[Stored data]
==============================

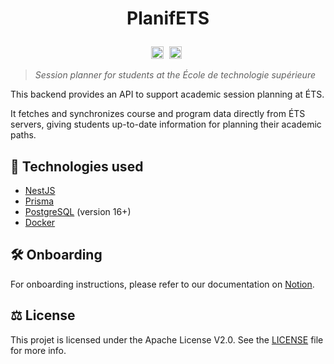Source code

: 
# <p align="center">PlanifETS</p>

<p align="center">
    <img src="https://github.com/ApplETS/planifETS-backend/actions/workflows/ci.yml/badge.svg" alt="CI Status" style="height: 20px; margin-right: 5px;">
  <a href="https://dot-soursop-fcc.notion.site/PlanifETS-29cdf43623ec4c749dc5280dcaa3dba4" target="_blank">
    <img src="https://img.shields.io/badge/Notion-%23000000.svg?style=for-the-badge&logo=notion&logoColor=white" alt="Notion" style="height: 20px; margin-right: 5px;">
  </a>
</p>

> _Session planner for students at the École de technologie supérieure_

This backend provides an API to support academic session planning at ÉTS. 

It fetches and synchronizes course and program data directly from ÉTS servers, giving students up-to-date information for planning their academic paths.


## 🚀 Technologies used

- [NestJS](https://docs.nestjs.com/)
- [Prisma](https://www.prisma.io/nestjs)
- [PostgreSQL](https://www.postgresql.org/) (version 16+)
- [Docker](https://www.docker.com/)


## 🛠️ Onboarding

For onboarding instructions, please refer to our documentation on [Notion](https://dot-soursop-fcc.notion.site/Backend-Onboarding-662062ca7e0e421eb59baf3a63dad2e6).


## ⚖️ License

This projet is licensed under the Apache License V2.0. See the [LICENSE](https://github.com/ApplETS/Notre-Dame/blob/master/LICENSE) file for more info.
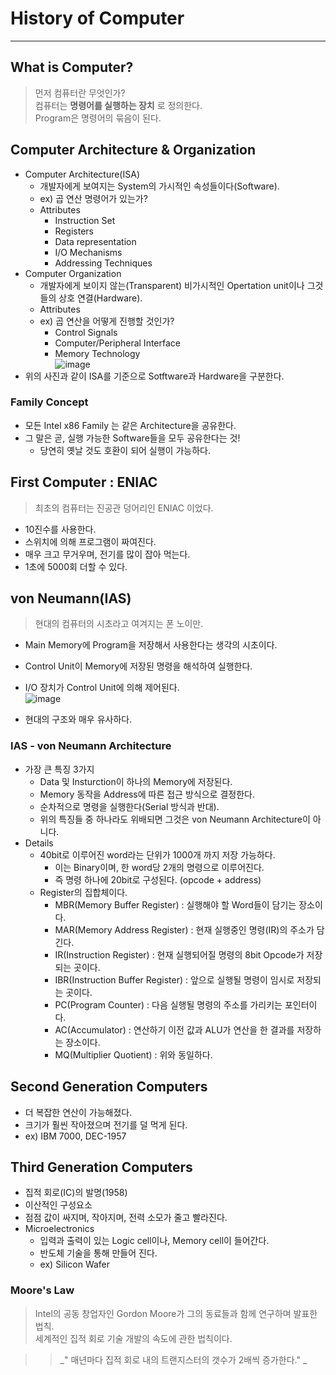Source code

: # History of Computer
---
## What is Computer?
> 먼저 컴퓨터란 무엇인가?  
> 컴퓨터는 __명령어를 실행하는 장치__ 로 정의한다.  
> Program은 명령어의 묶음이 된다.  

## Computer Architecture & Organization
- Computer Architecture(ISA)
  - 개발자에게 보여지는 System의 가시적인 속성들이다(Software).
  - ex) 곱 연산 명령어가 있는가?
  - Attributes
    - Instruction Set
    - Registers
    - Data representation
    - I/O Mechanisms
    - Addressing Techniques 
- Computer Organization
  - 개발자에게 보이지 않는(Transparent) 비가시적인 Opertation unit이나 그것들의 상호 연결(Hardware).
  - Attributes
  - ex) 곱 연산을 어떻게 진행할 것인가?
    - Control Signals
    - Computer/Peripheral Interface
    - Memory Technology  
![image](https://user-images.githubusercontent.com/71700079/157041086-42a60cef-e81e-4803-97a9-8e22799f3eca.png)  
- 위의 사진과 같이 ISA를 기준으로 Sotftware과 Hardware을 구분한다.

### Family Concept
- 모든 Intel x86 Family 는 같은 Architecture을 공유한다.
- 그 말은 곧, 실행 가능한 Software들을 모두 공유한다는 것!
  - 당연히 옛날 것도 호환이 되어 실행이 가능하다.

## First Computer : ENIAC
> 최초의 컴퓨터는 진공관 덩어리인 ENIAC 이었다.  

- 10진수를 사용한다.
- 스위치에 의해 프로그램이 짜여진다.
- 매우 크고 무거우며, 전기를 많이 잡아 먹는다.
- 1초에 5000회 더할 수 있다.

## von Neumann(IAS)
> 현대의 컴퓨터의 시초라고 여겨지는 폰 노이만.  

- Main Memory에 Program을 저장해서 사용한다는 생각의 시초이다.
- Control Unit이 Memory에 저장된 명령을 해석하여 실행한다.
- I/O 장치가 Control Unit에 의해 제어된다.  
![image](https://user-images.githubusercontent.com/71700079/157042073-12e4a563-456c-4cd4-a05b-008660b6664e.png)  

- 현대의 구조와 매우 유사하다.

### IAS - von Neumann Architecture
- 가장 큰 특징 3가지
  - Data 및 Insturction이 하나의 Memory에 저장된다.
  - Memory 동작을 Address에 따른 접근 방식으로 결정한다.
  - 순차적으로 명령을 실행한다(Serial 방식과 반대).
  - 위의 특징들 중 하나라도 위배되면 그것은 von Neumann Architecture이 아니다.
- Details
  - 40bit로 이루어진 word라는 단위가 1000개 까지 저장 가능하다.
    - 이는 Binary이며, 한 word당 2개의 명령으로 이루어진다.
    - 즉 명령 하나에 20bit로 구성된다. (opcode + address)
  - Register의 집합체이다.
    - MBR(Memory Buffer Register) : 실행해야 할 Word들이 담기는 장소이다.
    - MAR(Memory Address Register) : 현재 실행중인 명령(IR)의 주소가 담긴다.
    - IR(Instruction Register) : 현재 실행되어질 명령의 8bit Opcode가 저장되는 곳이다.
    - IBR(Instruction Buffer Register) : 앞으로 실행될 명령이 임시로 저장되는 곳이다.
    - PC(Program Counter) : 다음 실행될 명령의 주소를 가리키는 포인터이다.
    - AC(Accumulator) : 연산하기 이전 값과 ALU가 연산을 한 결과를 저장하는 장소이다.
    - MQ(Multiplier Quotient) : 위와 동일하다.

## Second Generation Computers
- 더 복잡한 연산이 가능해졌다.
- 크기가 훨씬 작아졌으며 전기를 덜 먹게 된다.
- ex) IBM 7000, DEC-1957

## Third Generation Computers
- 집적 회로(IC)의 발명(1958)
- 이산적인 구성요소
- 점점 값이 싸지며, 작아지며, 전력 소모가 줄고 빨라진다.
- Microelectronics
  - 입력과 출력이 있는 Logic cell이나, Memory cell이 들어간다.
  - 반도체 기술을 통해 만들어 진다.
  - ex) Silicon Wafer

### Moore's Law
> Intel의 공동 창업자인 Gordon Moore가 그의 동료들과 함께 연구하며 발표한 법칙.  
> 세계적인 집적 회로 기술 개발의 속도에 관한 법칙이다.  

>> _" 매년마다 집적 회로 내의 트랜지스터의 갯수가 2배씩 증가한다." _
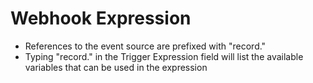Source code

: # Webhook Expression

- References to the event source are prefixed with "record."
- Typing "record." in the Trigger Expression field will list the available variables that can be used in the expression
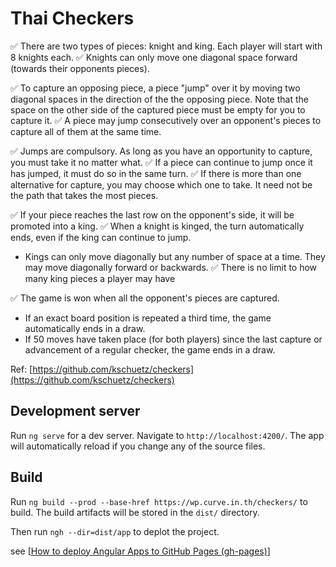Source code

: # Thai Checkers


✅ There are two types of pieces: knight and king. Each player will start with 8 knights each.
✅ Knights can only move one diagonal space forward (towards their opponents pieces).

✅ To capture an opposing piece, a piece "jump" over it by moving two diagonal spaces in the direction of the the opposing piece. Note that the space on the other side of the captured piece must be empty for you to capture it.
✅ A piece may jump consecutively over an opponent's pieces to capture all of them at the same time.

✅ Jumps are compulsory. As long as you have an opportunity to capture, you must take it no matter what.
✅ If a piece can continue to jump once it has jumped, it must do so in the same turn.
✅ If there is more than one alternative for capture, you may choose which one to take. It need not be the path that takes the most pieces.

✅ If your piece reaches the last row on the opponent's side, it will be promoted into a king.
✅ When a knight is kinged, the turn automatically ends, even if the king can continue to jump.
* Kings can only move diagonally but any number of space at a time. They may move diagonally forward or backwards.
✅ There is no limit to how many king pieces a player may have

✅ The game is won when all the opponent's pieces are captured.
* If an exact board position is repeated a third time, the game automatically ends in a draw.
* If 50 moves have taken place (for both players) since the last capture or advancement of a regular checker, the game ends in a draw.

Ref: [https://github.com/kschuetz/checkers](https://github.com/kschuetz/checkers)

## Development server

Run `ng serve` for a dev server. Navigate to `http://localhost:4200/`. The app will automatically reload if you change any of the source files.

## Build

Run `ng build --prod --base-href https://wp.curve.in.th/checkers/` to build. The build artifacts will be stored in the `dist/` directory. 

Then run `ngh --dir=dist/app` to deplot the project.

see [[How to deploy Angular Apps to GitHub Pages (gh-pages)](https://medium.com/tech-insights/how-to-deploy-angular-apps-to-github-pages-gh-pages-896c4e10f9b4)]
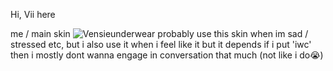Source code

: Hi, Vii here

me / main skin
![Vensieunderwear](https://media.discordapp.net/attachments/1234694354778718260/1265569720707317812/Screenshot_2024-07-24-15-19-45-84_40deb401b9ffe8e1df2f1cc5ba480b12.jpg?ex=66a1fd26&is=66a0aba6&hm=c9b0a2c136ce1c57952b68f6d38c45ca2d7fe9e9e1c891e1a5d60c413bd6768b&)
probably use this skin when im sad / stressed etc, but i also use it when i feel like it but it depends if i put 'iwc' then i mostly dont wanna engage in conversation that much (not like i do😭)

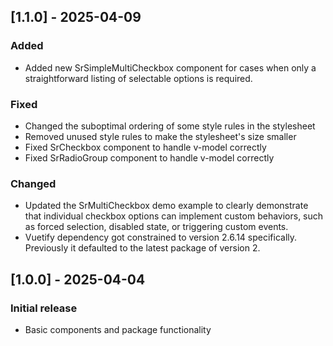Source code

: ## [1.1.0] - 2025-04-09
### Added
- Added new SrSimpleMultiCheckbox component for cases when only a straightforward listing of selectable options is required.

### Fixed
- Changed the suboptimal ordering of some style rules in the stylesheet
- Removed unused style rules to make the stylesheet's size smaller
- Fixed SrCheckbox component to handle v-model correctly
- Fixed SrRadioGroup component to handle v-model correctly

### Changed
- Updated the SrMultiCheckbox demo example to clearly demonstrate that individual checkbox options can implement custom behaviors, such as forced selection, disabled state, or triggering custom events.
- Vuetify dependency got constrained to version 2.6.14 specifically. Previously it defaulted to the latest package of version 2.

## [1.0.0] - 2025-04-04
### Initial release
- Basic components and package functionality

==============================

▶ [What is being asked] Will you return exactly the lines above from the one with "- Memory Technology" down to the one with "- IBR(Instruction Buffer", counting both as part of the range?

▶ [Solution for this problem]
    - Memory Technology  
![image](https://user-images.githubusercontent.com/71700079/157041086-42a60cef-e81e-4803-97a9-8e22799f3eca.png)  
- 위의 사진과 같이 ISA를 기준으로 Sotftware과 Hardware을 구분한다.

### Family Concept
- 모든 Intel x86 Family 는 같은 Architecture을 공유한다.
- 그 말은 곧, 실행 가능한 Software들을 모두 공유한다는 것!
  - 당연히 옛날 것도 호환이 되어 실행이 가능하다.

## First Computer : ENIAC
> 최초의 컴퓨터는 진공관 덩어리인 ENIAC 이었다.  

- 10진수를 사용한다.
- 스위치에 의해 프로그램이 짜여진다.
- 매우 크고 무거우며, 전기를 많이 잡아 먹는다.
- 1초에 5000회 더할 수 있다.

## von Neumann(IAS)
> 현대의 컴퓨터의 시초라고 여겨지는 폰 노이만.  

- Main Memory에 Program을 저장해서 사용한다는 생각의 시초이다.
- Control Unit이 Memory에 저장된 명령을 해석하여 실행한다.
- I/O 장치가 Control Unit에 의해 제어된다.  
![image](https://user-images.githubusercontent.com/71700079/157042073-12e4a563-456c-4cd4-a05b-008660b6664e.png)  

- 현대의 구조와 매우 유사하다.

### IAS - von Neumann Architecture
- 가장 큰 특징 3가지
  - Data 및 Insturction이 하나의 Memory에 저장된다.
  - Memory 동작을 Address에 따른 접근 방식으로 결정한다.
  - 순차적으로 명령을 실행한다(Serial 방식과 반대).
  - 위의 특징들 중 하나라도 위배되면 그것은 von Neumann Architecture이 아니다.
- Details
  - 40bit로 이루어진 word라는 단위가 1000개 까지 저장 가능하다.
    - 이는 Binary이며, 한 word당 2개의 명령으로 이루어진다.
    - 즉 명령 하나에 20bit로 구성된다. (opcode + address)
  - Register의 집합체이다.
    - MBR(Memory Buffer Register) : 실행해야 할 Word들이 담기는 장소이다.
    - MAR(Memory Address Register) : 현재 실행중인 명령(IR)의 주소가 담긴다.
    - IR(Instruction Register) : 현재 실행되어질 명령의 8bit Opcode가 저장되는 곳이다.
    - IBR(Instruction Buffer Register) : 앞으로 실행될 명령이 임시로 저장되는 곳이다.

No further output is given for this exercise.